Ce que je sais, c’est que tu viens de nouveau de te jeter dans la gueule du loup. Que tu travailles désormais non seulement avec Martin Koskinen, mais Gérard Deltell (ce monarchiste militariste) et peut-être demain avec Marlene Jennings, dont l’historique législatif à Ottawa est loin d’avoir aidé aux intérêts supérieurs du Québec.

Bien sûr, aujourd’hui, tu fanfaronnes. Tu dis qu’on t’a permis de garder l’étiquette de «souverainiste». Pour être souverain, ça oui, tu l’es. Souverainement perdu sur le plan politique. Quel gâchis, ce que tu viens de faire. Quelle tristesse de voir un enfant du pays, un enfant de la loi 101 de surcroît, devenir un apôtre du statu quo et du recul durable pour le Québec.

D’autant plus que comme député indépendantiste, tu avais la responsabilité de porter le projet. Comme député, tu es partiellement responsable des difficultés du PQ. Ces difficultés, ce sont aussi tes difficultés à toi. Et, aujourd’hui, en contribuant à couler le bateau plutôt qu’à le réparer, cela constitue une trahison de plus.

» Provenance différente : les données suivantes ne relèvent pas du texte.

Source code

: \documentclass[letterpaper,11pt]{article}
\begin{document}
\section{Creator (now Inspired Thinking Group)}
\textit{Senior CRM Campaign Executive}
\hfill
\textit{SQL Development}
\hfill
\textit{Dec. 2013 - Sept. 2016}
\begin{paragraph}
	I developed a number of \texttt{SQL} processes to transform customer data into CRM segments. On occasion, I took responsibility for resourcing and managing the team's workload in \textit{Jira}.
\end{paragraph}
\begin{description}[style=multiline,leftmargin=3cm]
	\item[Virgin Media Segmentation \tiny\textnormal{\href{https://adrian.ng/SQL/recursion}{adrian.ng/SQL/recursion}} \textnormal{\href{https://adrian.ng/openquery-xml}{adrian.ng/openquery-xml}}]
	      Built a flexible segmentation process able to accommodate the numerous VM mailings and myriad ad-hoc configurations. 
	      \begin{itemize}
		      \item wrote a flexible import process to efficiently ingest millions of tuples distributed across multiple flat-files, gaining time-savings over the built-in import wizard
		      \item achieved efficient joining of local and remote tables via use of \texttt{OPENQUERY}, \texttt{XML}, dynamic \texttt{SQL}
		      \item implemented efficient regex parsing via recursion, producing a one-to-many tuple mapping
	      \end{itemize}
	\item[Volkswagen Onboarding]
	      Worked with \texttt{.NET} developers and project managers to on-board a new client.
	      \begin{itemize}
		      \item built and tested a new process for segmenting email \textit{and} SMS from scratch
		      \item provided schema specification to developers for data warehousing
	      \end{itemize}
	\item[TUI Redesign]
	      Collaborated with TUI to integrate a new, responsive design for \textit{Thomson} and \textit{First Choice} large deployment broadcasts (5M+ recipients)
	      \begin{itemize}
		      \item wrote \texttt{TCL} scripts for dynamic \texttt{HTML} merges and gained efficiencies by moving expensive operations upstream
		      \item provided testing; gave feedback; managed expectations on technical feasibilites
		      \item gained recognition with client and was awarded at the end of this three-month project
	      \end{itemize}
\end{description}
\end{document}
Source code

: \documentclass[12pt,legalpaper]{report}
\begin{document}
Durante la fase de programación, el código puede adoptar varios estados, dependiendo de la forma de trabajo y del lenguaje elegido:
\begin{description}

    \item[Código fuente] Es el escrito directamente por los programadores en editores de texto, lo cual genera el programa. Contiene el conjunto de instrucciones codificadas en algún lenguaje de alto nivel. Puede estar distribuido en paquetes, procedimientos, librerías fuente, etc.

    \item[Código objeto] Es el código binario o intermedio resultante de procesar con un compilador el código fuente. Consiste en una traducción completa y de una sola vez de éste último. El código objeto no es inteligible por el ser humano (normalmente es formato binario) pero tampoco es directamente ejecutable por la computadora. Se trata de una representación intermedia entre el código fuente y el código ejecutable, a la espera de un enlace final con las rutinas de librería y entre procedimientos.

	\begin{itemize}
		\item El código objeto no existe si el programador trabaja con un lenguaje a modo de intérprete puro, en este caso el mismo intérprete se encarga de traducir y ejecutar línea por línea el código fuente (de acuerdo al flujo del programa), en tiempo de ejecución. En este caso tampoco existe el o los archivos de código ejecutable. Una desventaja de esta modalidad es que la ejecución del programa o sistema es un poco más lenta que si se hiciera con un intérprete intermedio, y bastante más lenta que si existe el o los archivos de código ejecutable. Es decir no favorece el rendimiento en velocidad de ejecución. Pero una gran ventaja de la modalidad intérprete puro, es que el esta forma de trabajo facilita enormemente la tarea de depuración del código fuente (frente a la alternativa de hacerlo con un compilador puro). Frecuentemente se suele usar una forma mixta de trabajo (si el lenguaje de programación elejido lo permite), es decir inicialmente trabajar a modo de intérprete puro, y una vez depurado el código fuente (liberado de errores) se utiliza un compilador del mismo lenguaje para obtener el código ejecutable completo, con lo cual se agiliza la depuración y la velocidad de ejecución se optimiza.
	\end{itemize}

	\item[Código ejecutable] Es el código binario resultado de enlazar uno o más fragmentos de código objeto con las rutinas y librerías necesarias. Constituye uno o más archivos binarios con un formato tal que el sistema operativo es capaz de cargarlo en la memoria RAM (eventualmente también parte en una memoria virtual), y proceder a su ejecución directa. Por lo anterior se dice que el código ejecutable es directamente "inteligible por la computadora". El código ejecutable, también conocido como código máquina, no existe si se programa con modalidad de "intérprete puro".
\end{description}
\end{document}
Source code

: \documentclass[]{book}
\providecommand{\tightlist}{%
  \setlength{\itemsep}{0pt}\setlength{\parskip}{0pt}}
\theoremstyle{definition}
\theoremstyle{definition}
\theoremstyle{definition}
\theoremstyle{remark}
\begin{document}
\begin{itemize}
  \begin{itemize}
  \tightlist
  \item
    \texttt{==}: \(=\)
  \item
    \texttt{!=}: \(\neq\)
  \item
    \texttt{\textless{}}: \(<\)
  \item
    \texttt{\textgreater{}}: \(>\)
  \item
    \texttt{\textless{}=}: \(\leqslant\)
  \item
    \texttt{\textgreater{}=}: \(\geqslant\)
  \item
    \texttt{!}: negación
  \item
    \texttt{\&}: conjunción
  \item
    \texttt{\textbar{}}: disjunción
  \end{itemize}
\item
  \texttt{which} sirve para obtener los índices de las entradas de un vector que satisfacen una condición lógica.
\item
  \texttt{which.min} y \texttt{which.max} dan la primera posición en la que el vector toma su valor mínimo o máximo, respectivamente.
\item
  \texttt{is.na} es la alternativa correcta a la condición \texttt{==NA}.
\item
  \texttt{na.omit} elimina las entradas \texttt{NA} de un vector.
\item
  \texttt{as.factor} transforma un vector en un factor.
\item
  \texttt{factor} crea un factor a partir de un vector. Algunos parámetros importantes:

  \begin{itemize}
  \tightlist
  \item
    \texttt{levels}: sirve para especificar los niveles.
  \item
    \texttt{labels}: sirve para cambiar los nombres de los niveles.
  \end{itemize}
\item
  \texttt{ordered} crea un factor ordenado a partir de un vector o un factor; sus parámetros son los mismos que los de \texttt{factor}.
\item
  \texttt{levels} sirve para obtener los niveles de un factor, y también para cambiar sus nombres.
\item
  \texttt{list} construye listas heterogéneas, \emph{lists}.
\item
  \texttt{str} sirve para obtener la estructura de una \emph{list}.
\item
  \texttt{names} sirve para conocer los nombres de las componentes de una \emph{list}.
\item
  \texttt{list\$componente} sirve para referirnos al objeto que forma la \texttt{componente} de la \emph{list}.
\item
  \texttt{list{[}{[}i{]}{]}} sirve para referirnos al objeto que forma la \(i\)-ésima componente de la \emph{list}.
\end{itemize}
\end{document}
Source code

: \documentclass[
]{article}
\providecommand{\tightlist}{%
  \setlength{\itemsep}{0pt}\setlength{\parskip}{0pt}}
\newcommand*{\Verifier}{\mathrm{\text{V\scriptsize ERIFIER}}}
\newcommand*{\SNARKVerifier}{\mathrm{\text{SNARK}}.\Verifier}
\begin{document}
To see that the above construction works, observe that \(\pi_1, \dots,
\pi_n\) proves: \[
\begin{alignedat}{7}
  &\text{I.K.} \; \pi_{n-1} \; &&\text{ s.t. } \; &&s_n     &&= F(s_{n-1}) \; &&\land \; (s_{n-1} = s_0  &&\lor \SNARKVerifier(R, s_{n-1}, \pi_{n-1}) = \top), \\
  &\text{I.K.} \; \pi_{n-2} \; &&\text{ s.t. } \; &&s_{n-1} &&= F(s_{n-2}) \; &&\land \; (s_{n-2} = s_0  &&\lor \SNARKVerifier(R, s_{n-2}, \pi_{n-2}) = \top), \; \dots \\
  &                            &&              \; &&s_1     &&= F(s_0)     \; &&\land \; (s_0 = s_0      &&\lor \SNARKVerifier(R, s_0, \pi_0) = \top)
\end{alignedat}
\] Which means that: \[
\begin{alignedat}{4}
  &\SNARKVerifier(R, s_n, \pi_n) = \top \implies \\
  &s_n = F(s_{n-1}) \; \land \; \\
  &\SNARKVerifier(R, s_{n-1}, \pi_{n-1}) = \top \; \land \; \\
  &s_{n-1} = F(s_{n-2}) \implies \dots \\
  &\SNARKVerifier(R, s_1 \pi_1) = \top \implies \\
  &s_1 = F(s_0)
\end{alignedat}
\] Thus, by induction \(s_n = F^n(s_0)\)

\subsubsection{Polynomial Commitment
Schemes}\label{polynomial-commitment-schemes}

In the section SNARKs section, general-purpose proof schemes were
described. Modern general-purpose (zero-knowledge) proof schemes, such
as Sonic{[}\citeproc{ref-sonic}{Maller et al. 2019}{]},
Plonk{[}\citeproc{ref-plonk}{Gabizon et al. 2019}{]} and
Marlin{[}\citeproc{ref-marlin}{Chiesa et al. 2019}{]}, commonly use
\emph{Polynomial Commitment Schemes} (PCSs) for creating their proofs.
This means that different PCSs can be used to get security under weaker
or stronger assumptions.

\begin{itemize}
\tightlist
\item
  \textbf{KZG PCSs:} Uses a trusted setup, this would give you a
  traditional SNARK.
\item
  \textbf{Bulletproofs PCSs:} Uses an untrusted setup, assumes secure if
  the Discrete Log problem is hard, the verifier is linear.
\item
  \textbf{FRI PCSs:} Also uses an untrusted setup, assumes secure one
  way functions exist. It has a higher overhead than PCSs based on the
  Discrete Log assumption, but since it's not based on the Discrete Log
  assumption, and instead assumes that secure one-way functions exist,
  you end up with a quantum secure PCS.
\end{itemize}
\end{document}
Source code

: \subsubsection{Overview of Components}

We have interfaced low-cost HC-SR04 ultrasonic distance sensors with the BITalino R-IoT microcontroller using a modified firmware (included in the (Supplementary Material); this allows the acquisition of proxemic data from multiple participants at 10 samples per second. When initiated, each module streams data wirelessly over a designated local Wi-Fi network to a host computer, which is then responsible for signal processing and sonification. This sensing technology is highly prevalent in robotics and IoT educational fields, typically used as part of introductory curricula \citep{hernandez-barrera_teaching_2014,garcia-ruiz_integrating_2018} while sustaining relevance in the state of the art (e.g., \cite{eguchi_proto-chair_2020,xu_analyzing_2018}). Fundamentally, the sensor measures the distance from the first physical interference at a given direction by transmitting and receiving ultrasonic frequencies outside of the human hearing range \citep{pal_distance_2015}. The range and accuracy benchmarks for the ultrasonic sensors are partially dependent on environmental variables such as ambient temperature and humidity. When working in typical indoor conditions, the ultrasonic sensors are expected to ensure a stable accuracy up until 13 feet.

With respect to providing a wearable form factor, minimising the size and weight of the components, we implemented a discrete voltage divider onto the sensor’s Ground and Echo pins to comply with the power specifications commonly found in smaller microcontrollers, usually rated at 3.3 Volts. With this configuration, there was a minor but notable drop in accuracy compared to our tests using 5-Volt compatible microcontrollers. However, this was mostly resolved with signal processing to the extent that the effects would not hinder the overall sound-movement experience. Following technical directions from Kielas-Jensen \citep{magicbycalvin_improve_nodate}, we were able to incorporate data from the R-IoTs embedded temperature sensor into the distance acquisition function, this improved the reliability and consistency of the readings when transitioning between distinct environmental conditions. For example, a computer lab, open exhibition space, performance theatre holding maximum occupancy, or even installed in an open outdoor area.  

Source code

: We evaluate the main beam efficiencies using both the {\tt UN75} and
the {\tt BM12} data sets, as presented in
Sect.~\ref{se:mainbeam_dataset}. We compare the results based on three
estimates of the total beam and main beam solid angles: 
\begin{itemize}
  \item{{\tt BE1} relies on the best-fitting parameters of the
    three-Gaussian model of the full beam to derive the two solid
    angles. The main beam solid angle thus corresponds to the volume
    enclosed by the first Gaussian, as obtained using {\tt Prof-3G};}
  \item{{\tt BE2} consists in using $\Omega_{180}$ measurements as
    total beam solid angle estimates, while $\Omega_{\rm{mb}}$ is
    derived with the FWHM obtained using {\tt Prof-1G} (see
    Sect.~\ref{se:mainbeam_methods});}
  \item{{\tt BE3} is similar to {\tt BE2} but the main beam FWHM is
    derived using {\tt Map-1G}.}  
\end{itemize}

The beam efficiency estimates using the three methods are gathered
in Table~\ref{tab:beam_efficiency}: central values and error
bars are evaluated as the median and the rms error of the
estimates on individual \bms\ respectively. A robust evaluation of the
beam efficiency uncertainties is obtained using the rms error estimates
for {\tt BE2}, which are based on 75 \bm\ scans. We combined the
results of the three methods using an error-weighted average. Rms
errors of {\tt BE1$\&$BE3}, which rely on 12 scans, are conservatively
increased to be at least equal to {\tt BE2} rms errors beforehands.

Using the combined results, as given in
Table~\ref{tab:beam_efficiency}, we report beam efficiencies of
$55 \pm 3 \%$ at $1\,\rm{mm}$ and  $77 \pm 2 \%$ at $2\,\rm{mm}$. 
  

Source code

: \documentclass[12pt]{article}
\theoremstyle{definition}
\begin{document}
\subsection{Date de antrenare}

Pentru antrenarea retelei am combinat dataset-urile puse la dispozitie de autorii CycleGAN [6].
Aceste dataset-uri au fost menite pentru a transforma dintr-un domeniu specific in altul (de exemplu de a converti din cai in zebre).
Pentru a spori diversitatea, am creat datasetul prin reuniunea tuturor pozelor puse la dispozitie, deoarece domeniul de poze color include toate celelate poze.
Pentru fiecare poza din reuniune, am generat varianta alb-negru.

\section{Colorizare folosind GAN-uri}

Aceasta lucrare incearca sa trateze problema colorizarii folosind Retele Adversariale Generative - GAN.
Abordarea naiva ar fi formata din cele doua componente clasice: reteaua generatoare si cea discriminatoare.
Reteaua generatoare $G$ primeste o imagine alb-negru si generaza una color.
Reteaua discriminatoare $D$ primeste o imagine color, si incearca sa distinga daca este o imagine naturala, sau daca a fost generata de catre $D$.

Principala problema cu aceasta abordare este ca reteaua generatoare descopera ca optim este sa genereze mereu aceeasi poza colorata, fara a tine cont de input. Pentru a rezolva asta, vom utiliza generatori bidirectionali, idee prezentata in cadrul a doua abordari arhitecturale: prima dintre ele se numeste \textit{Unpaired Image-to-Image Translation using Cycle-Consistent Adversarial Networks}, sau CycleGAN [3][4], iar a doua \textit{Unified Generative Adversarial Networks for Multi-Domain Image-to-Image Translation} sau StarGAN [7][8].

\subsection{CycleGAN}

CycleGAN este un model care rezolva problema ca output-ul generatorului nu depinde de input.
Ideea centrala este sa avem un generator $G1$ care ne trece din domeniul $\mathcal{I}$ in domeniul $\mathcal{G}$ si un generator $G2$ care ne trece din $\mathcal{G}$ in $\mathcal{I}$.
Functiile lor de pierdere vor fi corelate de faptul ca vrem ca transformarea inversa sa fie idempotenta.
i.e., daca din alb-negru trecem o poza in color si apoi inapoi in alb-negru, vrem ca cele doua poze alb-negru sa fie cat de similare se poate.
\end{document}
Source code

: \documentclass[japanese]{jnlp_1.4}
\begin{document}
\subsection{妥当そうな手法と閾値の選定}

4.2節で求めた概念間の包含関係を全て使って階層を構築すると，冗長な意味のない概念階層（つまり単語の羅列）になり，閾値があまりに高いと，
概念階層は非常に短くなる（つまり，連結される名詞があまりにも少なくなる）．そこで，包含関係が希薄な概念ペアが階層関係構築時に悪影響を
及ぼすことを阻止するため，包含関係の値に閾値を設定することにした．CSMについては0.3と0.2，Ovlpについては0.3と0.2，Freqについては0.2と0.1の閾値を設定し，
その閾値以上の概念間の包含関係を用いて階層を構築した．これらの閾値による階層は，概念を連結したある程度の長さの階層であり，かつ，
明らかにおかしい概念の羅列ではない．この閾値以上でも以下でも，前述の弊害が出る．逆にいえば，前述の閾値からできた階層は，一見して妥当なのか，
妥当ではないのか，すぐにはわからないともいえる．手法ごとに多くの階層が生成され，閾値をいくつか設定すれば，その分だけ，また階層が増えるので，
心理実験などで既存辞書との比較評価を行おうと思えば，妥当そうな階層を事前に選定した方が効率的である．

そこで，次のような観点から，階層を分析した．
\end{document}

François, le danger qui guette tout homme politique est de perdre ses rêves. De céder aux caprices du pouvoir et de s’éloigner des idéaux qui l’ont mené au service public. Parce que la politique, c’est aussi une part d’utopie.

En abandonnant ses idéaux, l’homme politique transmet une perte de sens. Comme un père indigne qui persuade sa fille qu’elle n’a pas les moyens ou les facultés de devenir astronaute, médecin ou ingénieure. En effet, lorsqu’on échoue à ses propres rêves, les rêves des autres n’ont plus de sens.

L’abdication comme proposition


Quand François Legault, auteur des Finances d’un Québec souverain, est entré en politique il y a 13 ans, c’était «pour faire des changements et non pour “gérer la continuité”» (voir Radio-Canada). Ce n’était certes pas pour devenir l’intendant d’un demi-État, ni faire des réformettes et des bouts de chemin à moitié ou espérer construire sans jamais avoir les véritables moyens de le faire ni d’en finir.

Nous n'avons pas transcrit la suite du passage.